Frei Betto também considerou o problema da fome face à potencialidade do País. "Não se justifica a fome em um País com tamanha fertilidade, onde não há falta de alimentos nem excesso de bocas", sustentou, lembrando que o Brasil é hoje um dos cinco maiores produtores de alimento do mundo e ocupa o terceiro lugar na produção internacional de soja e o primeiro exportador mundial de carne. "No entanto, convivemos com a desnutrição crônica de pelo menos 44 milhões de pessoas. O dado é muito impressionante".

O escritor também informou a existência, na América Latina, de 400 mil crianças, entre zero e cinco anos de idade, mortas a cada ano por desnutrição. "E o Brasil, lamentavelmente contribui com 150 mil crianças". Segundo Frei Betto, o próprio passado do presidente da República o inspirou a lançar o Fome Zero. "Dos 12 filhos da mãe dele, quatro morreram de fome antes dos cinco anos e ele mesmo recorda do que passou nesse sentido".

"Ao contrário do que muita gente ainda espera, o Fome Zero não é, nunca quis ser e nunca pretendeu ser uma gincana de distribuição de alimentos", argumentou Frei Betto, ao frisar que "não serão vistas carretas saindo do Rio e de São Paulo abarrotadas de alimentos em direção a uma cidade do semi-árido nordestino para fazer uma grande distribuição ou sorteio".

"Isto não é Fome Zero, não nos dispomos a fazer isso. E o que tem de menos importante no programa é a distribuição de comida", ressaltou. "O Fome Zero é pensado para ser um programa de inserção social", acrescentou, ao afastar a pecha de assistencialismo da iniciativa.

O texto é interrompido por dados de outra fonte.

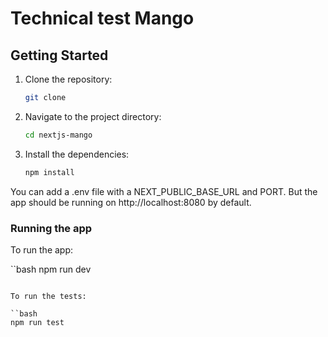 # Technical test Mango

## Getting Started

1.  Clone the repository:
    ```bash
    git clone 
    ```
2.  Navigate to the project directory:
    ```bash
    cd nextjs-mango
    ```
3.  Install the dependencies:
    ```bash
    npm install
    ```

You can add a .env file with a NEXT_PUBLIC_BASE_URL and PORT. But the app should be running on http://localhost:8080 by default.

### Running the app

To run the app:

``bash
npm run dev
```

To run the tests:

``bash
npm run test
```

Sobre beleza, Frei Betto relatou em sua palestra sobre um fato verificado numa localidade do sul do Piauí, onde o resgate da auto-estima levou aos próprios membros da comunidade local a abrir um salão de beleza, onde o tratamento custa apenas R$ 1,00 e uma grande procura dos moradores.

Ao explicar a origem do tema que serviu como título de sua conferência, fome e beleza Frei Betto lembrou que o encontrou num poema do cubano Ornelio Cardoso, onde é dito que a primeira fome é saciável e a outra, infindável .

Analogamente aos quarenta anos do golpe militar no Brasil, a palestra proferida por Frei Betto foi por ele dedicada, em forma de homenagem, à memória do Frei Tito de Alencar Lima. "Uma pessoa que pagou com a vida a sua fome de pão e de beleza". O confrade de Frei Betto, Frei Henry e Frei Xavier Plassat "foi torturado e a tortura o levou à morte aos 28 anos de idade".